- Opening Delimiter -
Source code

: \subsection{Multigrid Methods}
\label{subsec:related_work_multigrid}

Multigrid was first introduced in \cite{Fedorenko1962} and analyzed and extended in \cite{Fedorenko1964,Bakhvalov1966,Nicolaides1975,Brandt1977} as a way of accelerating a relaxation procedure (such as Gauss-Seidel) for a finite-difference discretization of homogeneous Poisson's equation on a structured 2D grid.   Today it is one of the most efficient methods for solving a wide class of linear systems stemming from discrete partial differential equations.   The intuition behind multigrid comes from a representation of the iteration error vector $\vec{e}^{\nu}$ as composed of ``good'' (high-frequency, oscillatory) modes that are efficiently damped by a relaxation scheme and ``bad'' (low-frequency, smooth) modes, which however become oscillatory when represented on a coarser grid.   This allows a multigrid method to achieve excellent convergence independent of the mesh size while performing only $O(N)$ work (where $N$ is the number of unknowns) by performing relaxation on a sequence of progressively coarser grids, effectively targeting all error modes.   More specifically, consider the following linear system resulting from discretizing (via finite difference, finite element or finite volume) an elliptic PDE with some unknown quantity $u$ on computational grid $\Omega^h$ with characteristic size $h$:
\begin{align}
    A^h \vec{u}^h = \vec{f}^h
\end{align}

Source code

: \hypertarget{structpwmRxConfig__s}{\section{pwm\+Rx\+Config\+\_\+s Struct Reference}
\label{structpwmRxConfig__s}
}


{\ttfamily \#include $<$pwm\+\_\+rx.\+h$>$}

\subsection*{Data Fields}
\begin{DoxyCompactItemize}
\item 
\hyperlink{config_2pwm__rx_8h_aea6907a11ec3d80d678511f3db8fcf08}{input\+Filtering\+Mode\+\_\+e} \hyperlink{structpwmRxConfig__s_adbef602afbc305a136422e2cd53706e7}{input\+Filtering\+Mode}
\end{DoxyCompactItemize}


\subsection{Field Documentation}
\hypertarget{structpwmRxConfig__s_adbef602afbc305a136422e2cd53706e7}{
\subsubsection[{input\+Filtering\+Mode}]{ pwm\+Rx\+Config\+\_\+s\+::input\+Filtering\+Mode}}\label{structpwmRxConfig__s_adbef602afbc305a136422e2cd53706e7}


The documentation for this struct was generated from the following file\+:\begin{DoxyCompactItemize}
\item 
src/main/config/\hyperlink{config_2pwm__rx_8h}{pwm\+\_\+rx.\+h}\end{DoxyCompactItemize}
- Closing Delimiter -
> _Work required_
The response should consist of all the entries, reproduced word for word.

> _Exercise solution_
Source code

: \subsection{Multigrid Methods}
\label{subsec:related_work_multigrid}

Multigrid was first introduced in \cite{Fedorenko1962} and analyzed and extended in \cite{Fedorenko1964,Bakhvalov1966,Nicolaides1975,Brandt1977} as a way of accelerating a relaxation procedure (such as Gauss-Seidel) for a finite-difference discretization of homogeneous Poisson's equation on a structured 2D grid.   Today it is one of the most efficient methods for solving a wide class of linear systems stemming from discrete partial differential equations.   The intuition behind multigrid comes from a representation of the iteration error vector $\vec{e}^{\nu}$ as composed of ``good'' (high-frequency, oscillatory) modes that are efficiently damped by a relaxation scheme and ``bad'' (low-frequency, smooth) modes, which however become oscillatory when represented on a coarser grid.   This allows a multigrid method to achieve excellent convergence independent of the mesh size while performing only $O(N)$ work (where $N$ is the number of unknowns) by performing relaxation on a sequence of progressively coarser grids, effectively targeting all error modes.   More specifically, consider the following linear system resulting from discretizing (via finite difference, finite element or finite volume) an elliptic PDE with some unknown quantity $u$ on computational grid $\Omega^h$ with characteristic size $h$:
\begin{align}
    A^h \vec{u}^h = \vec{f}^h
\end{align}

Source code

: \hypertarget{structpwmRxConfig__s}{\section{pwm\+Rx\+Config\+\_\+s Struct Reference}
\label{structpwmRxConfig__s}
}


{\ttfamily \#include $<$pwm\+\_\+rx.\+h$>$}

\subsection*{Data Fields}
\begin{DoxyCompactItemize}
\item 
\hyperlink{config_2pwm__rx_8h_aea6907a11ec3d80d678511f3db8fcf08}{input\+Filtering\+Mode\+\_\+e} \hyperlink{structpwmRxConfig__s_adbef602afbc305a136422e2cd53706e7}{input\+Filtering\+Mode}
\end{DoxyCompactItemize}


\subsection{Field Documentation}
\hypertarget{structpwmRxConfig__s_adbef602afbc305a136422e2cd53706e7}{
\subsubsection[{input\+Filtering\+Mode}]{ pwm\+Rx\+Config\+\_\+s\+::input\+Filtering\+Mode}}\label{structpwmRxConfig__s_adbef602afbc305a136422e2cd53706e7}


The documentation for this struct was generated from the following file\+:\begin{DoxyCompactItemize}
\item 
src/main/config/\hyperlink{config_2pwm__rx_8h}{pwm\+\_\+rx.\+h}\end{DoxyCompactItemize}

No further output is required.